===== Recorded information

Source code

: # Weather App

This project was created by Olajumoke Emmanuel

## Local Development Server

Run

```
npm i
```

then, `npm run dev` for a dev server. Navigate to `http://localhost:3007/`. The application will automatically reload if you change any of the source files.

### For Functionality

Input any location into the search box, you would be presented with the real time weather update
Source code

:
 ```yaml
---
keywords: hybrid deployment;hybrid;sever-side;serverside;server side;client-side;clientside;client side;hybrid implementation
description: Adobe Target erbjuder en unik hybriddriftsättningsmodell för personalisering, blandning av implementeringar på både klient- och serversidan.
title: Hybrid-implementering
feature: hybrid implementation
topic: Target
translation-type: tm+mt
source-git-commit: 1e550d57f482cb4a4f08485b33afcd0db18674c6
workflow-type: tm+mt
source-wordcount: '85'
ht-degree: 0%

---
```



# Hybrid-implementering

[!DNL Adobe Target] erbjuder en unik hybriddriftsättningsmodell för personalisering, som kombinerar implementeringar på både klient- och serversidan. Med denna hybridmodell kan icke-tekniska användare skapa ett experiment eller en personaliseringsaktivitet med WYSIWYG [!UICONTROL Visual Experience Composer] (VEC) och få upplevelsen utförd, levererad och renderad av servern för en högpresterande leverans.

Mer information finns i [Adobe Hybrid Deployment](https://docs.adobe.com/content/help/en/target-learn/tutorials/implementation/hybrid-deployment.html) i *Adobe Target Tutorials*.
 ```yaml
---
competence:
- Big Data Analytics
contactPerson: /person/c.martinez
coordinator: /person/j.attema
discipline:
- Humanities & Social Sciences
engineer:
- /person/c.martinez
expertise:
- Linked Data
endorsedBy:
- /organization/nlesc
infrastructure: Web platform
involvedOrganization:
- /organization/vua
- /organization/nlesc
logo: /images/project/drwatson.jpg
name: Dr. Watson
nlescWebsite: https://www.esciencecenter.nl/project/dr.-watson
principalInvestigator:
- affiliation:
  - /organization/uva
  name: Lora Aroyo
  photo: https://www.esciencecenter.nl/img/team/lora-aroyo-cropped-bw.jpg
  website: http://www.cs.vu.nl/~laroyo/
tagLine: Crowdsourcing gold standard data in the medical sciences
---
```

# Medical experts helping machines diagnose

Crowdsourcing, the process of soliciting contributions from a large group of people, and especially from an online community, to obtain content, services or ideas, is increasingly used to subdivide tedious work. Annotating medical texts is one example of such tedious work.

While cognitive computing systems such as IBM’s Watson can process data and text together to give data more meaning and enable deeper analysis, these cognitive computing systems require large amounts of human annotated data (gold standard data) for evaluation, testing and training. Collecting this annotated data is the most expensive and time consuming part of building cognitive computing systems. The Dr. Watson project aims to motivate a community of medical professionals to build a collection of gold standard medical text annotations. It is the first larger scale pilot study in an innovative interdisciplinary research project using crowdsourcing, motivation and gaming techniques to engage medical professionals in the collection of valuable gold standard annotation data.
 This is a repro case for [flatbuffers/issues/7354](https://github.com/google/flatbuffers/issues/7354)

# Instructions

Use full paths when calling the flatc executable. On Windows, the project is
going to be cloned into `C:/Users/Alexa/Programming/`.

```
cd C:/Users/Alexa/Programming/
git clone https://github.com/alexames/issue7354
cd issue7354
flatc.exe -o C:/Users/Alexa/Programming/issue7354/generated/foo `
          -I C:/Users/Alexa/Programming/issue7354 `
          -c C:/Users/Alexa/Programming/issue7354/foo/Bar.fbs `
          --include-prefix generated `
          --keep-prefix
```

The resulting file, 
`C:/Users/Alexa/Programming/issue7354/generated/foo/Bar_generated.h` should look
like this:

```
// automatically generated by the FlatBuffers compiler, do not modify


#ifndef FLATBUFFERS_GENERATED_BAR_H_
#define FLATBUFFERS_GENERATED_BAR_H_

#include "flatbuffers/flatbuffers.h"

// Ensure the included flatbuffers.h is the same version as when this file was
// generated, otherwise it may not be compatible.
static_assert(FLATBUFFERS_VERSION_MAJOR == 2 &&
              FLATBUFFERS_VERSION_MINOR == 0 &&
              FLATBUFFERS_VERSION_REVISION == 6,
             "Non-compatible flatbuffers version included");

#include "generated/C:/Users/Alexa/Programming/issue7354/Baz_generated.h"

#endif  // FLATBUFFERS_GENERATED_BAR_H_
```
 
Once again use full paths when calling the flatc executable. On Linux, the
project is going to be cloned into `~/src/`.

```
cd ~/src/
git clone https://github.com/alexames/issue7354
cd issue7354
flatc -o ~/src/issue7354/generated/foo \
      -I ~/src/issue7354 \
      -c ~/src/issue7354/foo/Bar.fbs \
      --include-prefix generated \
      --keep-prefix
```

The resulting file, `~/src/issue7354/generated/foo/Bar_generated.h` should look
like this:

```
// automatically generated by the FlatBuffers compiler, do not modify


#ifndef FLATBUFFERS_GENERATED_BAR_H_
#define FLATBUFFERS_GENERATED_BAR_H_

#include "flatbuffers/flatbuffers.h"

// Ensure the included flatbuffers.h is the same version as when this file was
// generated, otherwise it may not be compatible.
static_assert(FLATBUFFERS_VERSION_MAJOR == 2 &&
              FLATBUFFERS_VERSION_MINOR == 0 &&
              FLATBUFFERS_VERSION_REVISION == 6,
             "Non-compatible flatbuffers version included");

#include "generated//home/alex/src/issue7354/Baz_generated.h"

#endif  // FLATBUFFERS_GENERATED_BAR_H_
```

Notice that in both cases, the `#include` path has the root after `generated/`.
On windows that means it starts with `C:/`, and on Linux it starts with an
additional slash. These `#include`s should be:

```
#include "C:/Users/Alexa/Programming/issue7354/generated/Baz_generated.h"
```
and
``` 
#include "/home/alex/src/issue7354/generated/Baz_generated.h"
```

==========

**Task requirements**
Say how many lines of the material contain the word "that". Add nothing to the number.

**Response below**
2